Returning Our Focus to the Flavour & Nature of Herbs Article
Published in the Journal of Chinese Medicine June 2014
The foundational theories of Chinese herbal medicine originate in the Nei Jing (Inner Classic), which states that it is the flavour and nature of herbs that govern how they interact with the human body. However, this theory has more recently become superseded by theories of herbal actions, disease indications and modern research, which are invariably used in textbooks and by practitioners to inform prescription of herbal medicines. This article explains why these approaches to the practice of herbal medicine are incorrect, and how such approaches can easily damage the health of patients taking herbal medicines. The correct method of prescribing herbs based on the Nei Jing is described, and illustrated with various case examples.
JulieAnn Nugent-Head lived in China for eight and a half years studying with the last generation of traditional practitioners who were born and educated prior to 1949. Seeing these older doctors effectively treat acute and chronic conditions in their clinics and studying the classic texts with them in their homes revolutionized her understanding of Chinese medicine. Their clinical skills and perspective were a drastic contrast to her previous training in the West.
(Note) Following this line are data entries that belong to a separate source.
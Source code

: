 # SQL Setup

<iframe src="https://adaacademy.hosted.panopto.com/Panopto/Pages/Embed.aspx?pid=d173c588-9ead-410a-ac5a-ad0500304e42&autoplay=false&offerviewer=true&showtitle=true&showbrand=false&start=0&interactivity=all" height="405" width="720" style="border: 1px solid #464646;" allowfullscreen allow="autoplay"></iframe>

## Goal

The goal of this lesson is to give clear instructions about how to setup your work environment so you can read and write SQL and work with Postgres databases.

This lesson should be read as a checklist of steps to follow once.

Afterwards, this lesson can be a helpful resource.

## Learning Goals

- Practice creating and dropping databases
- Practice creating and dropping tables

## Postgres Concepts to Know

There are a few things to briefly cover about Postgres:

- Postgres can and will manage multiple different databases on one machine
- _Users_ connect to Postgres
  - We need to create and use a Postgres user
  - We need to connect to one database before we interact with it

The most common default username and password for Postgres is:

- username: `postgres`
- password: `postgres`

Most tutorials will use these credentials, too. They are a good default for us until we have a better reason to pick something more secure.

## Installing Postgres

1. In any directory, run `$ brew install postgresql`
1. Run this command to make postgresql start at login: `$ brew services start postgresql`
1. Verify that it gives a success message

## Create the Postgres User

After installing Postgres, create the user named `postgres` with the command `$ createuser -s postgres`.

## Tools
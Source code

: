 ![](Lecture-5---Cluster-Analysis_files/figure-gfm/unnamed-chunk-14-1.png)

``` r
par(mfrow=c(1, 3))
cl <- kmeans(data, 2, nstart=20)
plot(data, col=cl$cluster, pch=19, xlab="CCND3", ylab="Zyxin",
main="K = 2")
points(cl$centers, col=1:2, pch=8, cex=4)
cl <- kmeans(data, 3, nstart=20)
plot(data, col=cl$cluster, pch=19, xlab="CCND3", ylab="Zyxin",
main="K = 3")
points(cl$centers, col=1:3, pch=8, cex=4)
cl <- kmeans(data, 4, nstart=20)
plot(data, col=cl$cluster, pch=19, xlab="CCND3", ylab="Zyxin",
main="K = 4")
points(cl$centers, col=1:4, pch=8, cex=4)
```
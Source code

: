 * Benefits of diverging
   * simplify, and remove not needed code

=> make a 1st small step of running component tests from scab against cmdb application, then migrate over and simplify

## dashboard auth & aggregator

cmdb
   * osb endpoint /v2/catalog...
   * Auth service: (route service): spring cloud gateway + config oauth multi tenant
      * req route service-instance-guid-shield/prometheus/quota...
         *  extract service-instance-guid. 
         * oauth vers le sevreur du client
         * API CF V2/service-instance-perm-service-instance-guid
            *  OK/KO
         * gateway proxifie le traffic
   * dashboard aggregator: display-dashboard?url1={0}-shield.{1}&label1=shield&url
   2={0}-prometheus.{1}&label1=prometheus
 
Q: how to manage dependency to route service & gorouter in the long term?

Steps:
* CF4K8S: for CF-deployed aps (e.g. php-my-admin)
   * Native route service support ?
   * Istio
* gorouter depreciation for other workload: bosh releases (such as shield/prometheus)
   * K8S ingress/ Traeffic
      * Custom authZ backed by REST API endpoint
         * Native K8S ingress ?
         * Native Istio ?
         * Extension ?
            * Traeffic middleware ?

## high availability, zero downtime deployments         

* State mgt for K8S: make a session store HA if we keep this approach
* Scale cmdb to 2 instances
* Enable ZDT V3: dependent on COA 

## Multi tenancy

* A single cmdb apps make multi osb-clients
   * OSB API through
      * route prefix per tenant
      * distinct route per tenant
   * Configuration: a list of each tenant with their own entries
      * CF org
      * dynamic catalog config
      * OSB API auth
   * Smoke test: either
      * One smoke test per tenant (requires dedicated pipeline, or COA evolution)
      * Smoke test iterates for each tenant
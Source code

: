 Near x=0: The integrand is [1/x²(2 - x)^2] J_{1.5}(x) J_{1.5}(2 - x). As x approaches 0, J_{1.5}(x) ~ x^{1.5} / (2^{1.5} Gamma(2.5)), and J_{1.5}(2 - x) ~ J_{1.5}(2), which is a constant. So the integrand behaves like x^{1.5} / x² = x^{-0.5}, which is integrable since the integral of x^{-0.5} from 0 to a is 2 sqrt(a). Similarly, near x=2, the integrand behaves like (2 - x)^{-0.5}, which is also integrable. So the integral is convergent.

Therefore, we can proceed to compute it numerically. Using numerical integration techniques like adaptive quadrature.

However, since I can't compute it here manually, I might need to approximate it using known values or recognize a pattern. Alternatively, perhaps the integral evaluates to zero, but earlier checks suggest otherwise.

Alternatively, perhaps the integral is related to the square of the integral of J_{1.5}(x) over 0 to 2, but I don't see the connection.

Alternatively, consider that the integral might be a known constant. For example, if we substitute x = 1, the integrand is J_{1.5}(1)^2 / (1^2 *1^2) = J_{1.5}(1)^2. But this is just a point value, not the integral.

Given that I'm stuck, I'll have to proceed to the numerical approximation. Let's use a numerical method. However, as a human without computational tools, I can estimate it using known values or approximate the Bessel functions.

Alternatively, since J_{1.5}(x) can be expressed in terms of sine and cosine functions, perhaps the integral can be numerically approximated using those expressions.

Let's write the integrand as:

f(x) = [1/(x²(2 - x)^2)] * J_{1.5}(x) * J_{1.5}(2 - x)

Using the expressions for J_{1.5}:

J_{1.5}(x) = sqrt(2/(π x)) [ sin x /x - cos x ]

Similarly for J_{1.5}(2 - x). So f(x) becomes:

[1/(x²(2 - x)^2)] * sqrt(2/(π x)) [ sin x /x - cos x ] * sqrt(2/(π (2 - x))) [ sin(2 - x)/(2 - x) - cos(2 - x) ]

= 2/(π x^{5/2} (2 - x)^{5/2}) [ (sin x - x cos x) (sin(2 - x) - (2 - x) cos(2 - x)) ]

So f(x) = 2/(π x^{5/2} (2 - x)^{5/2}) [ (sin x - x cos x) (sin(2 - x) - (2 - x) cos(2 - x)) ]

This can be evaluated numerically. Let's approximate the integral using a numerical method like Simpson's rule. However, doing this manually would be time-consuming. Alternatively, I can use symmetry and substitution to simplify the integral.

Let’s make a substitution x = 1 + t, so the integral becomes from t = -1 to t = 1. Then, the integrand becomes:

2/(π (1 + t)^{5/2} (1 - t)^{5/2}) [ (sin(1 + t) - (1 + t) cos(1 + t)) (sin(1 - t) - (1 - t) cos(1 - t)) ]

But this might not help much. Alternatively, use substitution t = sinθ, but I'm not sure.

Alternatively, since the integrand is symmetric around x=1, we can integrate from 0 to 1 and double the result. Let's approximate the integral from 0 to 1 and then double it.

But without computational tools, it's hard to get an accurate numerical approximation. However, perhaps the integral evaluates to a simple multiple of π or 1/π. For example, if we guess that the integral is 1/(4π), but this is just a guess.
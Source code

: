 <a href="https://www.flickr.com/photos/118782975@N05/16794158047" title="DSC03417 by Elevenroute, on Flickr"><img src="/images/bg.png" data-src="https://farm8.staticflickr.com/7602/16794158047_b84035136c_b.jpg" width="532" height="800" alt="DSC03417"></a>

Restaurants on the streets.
This experience encouraged JulieAnn to continue post graduate studies in the Chinese university system, focusing her doctoral thesis on the classical application of herbs. JulieAnn feels that herbs are wonderfully practical and incredibly effective, and hopes to encourage more of the TCM community to use herbs as a principle component of treatment. JulieAnn and husband Andrew moved back to the United States in 2014, and opened a teaching clinic in Asheville, NC. They teach internationally, and are vocal advocates of classically-based, clinically-focused, tangible and effective Chinese medicine.